WHAT TO WORK ON: Only the lines from the one containing "plugin for Contao" through the one containing "provider for the metamodel" should be printed, exactly as they appear below, with both ends included.

------------------------------------

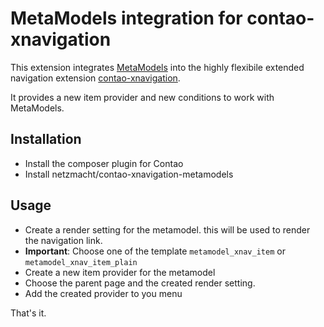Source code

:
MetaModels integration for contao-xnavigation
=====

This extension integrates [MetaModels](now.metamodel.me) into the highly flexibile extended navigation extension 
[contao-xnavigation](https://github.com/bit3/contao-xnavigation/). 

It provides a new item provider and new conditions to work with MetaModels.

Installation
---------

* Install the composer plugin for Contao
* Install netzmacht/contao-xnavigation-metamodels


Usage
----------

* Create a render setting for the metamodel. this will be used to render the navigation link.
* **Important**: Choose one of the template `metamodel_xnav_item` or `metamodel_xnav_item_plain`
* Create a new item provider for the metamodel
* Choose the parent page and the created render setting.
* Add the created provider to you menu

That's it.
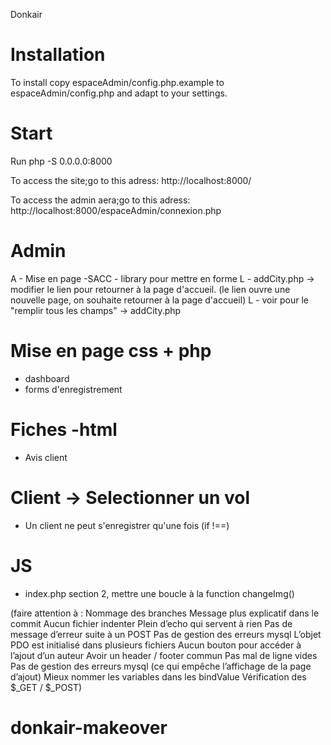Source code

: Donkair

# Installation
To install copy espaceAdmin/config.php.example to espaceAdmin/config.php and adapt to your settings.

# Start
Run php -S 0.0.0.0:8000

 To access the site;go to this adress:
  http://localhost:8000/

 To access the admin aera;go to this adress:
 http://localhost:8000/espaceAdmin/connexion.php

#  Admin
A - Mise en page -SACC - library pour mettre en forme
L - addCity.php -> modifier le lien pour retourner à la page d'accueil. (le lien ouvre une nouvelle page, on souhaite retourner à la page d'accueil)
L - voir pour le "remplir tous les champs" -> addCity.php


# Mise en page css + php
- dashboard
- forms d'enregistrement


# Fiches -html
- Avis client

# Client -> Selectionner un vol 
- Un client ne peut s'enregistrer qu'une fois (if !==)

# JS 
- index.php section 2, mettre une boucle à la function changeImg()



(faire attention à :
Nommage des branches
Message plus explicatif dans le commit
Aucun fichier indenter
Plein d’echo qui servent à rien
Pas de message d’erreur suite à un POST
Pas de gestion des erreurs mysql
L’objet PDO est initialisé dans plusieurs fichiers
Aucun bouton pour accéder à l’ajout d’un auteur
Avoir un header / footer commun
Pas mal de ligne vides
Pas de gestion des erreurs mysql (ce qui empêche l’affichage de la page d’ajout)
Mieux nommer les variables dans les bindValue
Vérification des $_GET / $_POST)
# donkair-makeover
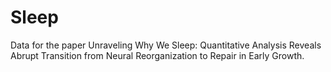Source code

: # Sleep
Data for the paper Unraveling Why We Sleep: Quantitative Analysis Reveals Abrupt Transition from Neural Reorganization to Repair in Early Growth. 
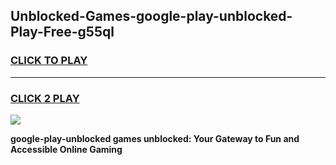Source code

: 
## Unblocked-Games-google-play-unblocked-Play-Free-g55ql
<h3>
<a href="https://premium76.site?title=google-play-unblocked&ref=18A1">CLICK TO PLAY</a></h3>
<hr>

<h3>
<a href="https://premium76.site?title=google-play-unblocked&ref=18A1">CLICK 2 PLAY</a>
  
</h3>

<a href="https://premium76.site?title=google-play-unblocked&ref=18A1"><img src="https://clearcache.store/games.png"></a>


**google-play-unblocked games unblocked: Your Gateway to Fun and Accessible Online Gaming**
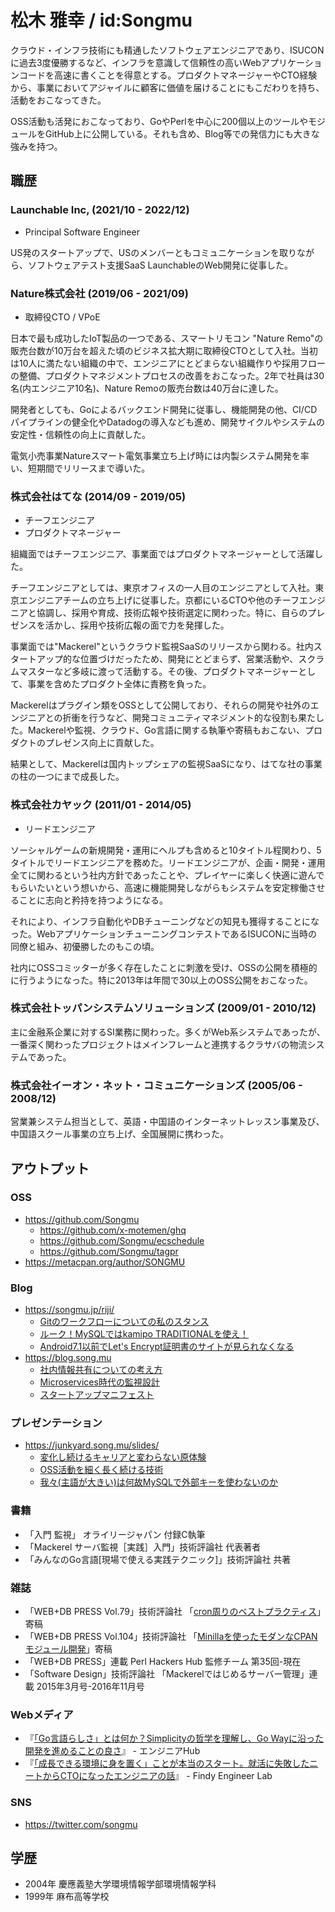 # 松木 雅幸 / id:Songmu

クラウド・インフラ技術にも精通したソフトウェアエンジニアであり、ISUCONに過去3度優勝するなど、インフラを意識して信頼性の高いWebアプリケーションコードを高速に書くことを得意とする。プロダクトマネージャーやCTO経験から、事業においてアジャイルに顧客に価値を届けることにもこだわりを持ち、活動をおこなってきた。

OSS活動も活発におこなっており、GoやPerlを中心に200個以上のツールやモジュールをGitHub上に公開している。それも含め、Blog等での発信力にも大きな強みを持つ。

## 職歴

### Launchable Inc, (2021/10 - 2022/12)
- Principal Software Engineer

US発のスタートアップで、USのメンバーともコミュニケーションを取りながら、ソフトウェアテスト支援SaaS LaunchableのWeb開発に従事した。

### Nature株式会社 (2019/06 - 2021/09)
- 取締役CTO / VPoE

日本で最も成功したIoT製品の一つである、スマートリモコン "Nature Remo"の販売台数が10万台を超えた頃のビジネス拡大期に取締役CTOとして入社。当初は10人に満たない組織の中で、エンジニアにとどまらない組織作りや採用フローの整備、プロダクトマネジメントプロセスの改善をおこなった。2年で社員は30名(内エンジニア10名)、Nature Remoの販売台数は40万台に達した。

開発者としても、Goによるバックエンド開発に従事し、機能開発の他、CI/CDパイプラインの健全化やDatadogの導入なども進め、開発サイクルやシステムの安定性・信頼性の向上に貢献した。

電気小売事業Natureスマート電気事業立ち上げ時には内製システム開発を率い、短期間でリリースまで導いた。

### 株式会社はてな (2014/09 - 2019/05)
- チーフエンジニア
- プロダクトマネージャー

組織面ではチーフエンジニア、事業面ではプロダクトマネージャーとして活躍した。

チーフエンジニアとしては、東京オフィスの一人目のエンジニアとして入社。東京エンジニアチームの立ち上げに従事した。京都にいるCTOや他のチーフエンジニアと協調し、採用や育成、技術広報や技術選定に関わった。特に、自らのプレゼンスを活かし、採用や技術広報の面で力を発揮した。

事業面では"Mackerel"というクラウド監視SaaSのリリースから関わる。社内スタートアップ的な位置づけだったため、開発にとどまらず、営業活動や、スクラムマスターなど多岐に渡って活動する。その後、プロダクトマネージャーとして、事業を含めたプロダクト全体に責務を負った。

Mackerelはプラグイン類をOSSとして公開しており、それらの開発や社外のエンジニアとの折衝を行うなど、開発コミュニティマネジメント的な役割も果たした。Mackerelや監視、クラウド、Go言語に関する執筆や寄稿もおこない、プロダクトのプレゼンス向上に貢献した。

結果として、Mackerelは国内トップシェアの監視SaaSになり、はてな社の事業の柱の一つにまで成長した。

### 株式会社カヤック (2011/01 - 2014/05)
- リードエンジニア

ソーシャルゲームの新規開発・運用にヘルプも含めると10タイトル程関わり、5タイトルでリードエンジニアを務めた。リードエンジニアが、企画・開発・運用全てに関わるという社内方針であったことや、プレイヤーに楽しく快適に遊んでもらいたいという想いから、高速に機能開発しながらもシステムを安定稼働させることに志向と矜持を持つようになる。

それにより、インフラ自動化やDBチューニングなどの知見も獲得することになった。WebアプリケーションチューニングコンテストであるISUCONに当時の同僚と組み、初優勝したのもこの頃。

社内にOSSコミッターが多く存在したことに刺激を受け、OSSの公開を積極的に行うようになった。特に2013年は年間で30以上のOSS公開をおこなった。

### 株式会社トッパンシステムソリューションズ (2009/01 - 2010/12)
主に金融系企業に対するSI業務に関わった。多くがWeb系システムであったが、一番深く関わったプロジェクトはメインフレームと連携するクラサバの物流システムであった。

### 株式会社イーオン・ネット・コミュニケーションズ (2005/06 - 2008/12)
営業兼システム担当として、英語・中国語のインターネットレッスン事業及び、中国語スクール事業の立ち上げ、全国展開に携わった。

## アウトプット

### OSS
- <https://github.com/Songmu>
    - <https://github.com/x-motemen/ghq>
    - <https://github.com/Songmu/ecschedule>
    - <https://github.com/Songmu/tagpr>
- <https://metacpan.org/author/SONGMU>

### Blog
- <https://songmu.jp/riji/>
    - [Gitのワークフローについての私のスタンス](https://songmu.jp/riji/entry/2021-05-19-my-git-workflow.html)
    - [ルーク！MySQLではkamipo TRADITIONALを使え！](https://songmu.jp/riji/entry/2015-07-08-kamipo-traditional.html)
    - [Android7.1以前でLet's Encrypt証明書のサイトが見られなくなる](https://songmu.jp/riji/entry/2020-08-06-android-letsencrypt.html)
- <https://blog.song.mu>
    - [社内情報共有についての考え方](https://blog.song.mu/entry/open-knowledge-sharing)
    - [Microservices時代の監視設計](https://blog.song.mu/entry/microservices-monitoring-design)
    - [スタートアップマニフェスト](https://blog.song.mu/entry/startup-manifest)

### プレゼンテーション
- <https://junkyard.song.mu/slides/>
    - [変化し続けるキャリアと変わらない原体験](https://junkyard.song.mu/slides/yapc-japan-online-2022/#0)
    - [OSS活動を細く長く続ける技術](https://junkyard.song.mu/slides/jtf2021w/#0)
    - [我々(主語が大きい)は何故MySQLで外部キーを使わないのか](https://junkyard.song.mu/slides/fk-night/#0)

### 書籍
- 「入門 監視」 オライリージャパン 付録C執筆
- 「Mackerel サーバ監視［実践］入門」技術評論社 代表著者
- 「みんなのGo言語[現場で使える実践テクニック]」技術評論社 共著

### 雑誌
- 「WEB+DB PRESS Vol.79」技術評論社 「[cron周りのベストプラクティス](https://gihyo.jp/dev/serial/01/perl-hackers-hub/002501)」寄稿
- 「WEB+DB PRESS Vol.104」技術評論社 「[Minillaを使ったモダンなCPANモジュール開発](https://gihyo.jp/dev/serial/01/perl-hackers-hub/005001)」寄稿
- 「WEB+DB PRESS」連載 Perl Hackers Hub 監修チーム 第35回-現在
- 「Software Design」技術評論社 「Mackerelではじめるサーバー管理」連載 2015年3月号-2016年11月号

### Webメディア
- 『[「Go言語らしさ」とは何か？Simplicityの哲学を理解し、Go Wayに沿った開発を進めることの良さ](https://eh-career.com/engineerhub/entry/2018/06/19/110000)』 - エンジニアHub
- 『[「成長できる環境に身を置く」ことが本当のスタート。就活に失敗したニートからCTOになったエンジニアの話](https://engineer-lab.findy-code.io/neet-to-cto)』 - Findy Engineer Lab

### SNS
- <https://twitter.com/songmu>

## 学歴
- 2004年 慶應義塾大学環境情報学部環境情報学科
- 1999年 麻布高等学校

------------------------------------

OUTPUT FOR THIS EXERCISE:
* Install the composer plugin for Contao
* Install netzmacht/contao-xnavigation-metamodels


Usage
----------

* Create a render setting for the metamodel. this will be used to render the navigation link.
* **Important**: Choose one of the template `metamodel_xnav_item` or `metamodel_xnav_item_plain`
* Create a new item provider for the metamodel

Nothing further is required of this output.